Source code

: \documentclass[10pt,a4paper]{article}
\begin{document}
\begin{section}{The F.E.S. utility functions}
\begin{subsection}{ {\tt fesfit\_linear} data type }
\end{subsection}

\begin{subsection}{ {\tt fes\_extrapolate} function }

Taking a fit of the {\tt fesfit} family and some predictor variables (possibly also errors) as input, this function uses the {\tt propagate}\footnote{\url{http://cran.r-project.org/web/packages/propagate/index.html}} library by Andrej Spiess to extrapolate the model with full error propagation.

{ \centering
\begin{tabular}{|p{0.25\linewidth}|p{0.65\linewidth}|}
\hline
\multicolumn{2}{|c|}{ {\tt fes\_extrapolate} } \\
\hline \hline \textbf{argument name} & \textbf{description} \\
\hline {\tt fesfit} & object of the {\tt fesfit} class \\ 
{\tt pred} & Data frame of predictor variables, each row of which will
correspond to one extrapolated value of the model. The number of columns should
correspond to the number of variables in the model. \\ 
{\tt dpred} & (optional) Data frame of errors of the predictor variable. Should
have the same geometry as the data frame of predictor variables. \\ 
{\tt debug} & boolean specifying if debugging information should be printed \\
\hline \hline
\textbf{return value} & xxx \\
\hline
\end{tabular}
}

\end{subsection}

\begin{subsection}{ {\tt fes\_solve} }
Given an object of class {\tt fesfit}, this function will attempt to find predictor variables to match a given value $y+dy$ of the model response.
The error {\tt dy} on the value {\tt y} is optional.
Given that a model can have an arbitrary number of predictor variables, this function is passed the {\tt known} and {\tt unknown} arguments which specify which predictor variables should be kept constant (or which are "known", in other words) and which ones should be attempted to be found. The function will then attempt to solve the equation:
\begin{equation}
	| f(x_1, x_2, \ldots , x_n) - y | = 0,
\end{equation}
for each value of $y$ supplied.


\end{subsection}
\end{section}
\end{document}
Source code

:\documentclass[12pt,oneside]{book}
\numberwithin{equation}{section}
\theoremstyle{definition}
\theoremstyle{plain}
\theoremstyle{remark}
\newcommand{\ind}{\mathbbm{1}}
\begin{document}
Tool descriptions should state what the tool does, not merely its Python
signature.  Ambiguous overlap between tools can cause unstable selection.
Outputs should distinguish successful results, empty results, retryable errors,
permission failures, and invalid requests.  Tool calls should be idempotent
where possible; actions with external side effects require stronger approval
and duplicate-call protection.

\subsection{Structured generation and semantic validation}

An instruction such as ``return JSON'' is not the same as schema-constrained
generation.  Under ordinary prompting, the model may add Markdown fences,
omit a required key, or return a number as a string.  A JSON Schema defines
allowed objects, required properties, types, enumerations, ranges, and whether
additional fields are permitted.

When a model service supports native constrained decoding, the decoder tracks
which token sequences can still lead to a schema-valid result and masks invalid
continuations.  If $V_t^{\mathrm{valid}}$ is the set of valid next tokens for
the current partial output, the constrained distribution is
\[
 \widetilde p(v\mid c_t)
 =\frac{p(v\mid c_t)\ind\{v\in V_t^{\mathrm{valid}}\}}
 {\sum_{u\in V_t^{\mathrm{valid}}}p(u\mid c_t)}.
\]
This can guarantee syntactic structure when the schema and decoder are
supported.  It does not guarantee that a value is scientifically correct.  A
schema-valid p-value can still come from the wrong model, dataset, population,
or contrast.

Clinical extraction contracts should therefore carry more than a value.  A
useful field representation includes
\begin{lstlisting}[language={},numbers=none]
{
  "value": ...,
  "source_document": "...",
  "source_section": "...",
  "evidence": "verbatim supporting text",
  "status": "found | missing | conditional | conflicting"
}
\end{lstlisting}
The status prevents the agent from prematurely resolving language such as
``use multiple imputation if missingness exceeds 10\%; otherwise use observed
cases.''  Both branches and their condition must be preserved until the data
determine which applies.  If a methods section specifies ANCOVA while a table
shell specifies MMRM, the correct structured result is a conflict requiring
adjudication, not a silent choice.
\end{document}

...

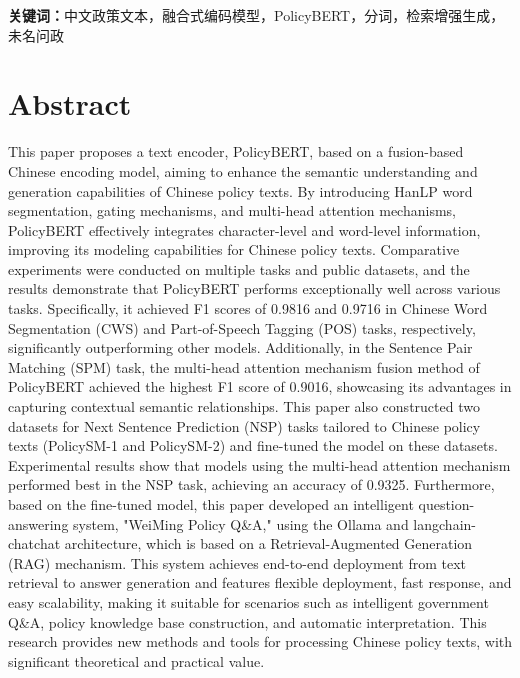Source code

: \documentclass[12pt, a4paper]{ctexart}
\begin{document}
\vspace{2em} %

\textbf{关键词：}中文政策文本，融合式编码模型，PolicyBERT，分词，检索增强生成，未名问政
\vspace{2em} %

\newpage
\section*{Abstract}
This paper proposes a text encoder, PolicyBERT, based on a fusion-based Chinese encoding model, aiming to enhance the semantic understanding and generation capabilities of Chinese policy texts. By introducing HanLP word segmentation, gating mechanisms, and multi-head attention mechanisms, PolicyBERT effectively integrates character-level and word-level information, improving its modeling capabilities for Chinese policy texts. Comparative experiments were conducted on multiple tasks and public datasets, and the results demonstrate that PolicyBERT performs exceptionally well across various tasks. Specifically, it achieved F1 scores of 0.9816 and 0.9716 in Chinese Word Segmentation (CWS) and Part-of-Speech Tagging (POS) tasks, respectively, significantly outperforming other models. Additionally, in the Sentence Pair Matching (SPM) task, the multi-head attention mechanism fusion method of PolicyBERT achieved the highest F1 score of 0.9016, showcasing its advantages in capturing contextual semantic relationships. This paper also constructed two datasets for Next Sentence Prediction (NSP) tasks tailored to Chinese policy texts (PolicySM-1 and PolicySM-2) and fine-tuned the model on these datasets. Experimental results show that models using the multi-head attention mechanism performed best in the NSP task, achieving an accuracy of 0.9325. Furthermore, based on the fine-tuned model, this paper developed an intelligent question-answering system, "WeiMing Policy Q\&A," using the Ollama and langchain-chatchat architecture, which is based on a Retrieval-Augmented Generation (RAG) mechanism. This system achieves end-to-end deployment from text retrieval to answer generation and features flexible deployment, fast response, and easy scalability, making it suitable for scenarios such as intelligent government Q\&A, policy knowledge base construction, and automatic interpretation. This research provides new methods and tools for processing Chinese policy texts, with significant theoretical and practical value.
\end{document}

What is needed:
Above are the entries; copy every line among them that contains the word "tabular".

Response to this task:
\begin{tabular}{|p{0.25\linewidth}|p{0.65\linewidth}|}
\end{tabular}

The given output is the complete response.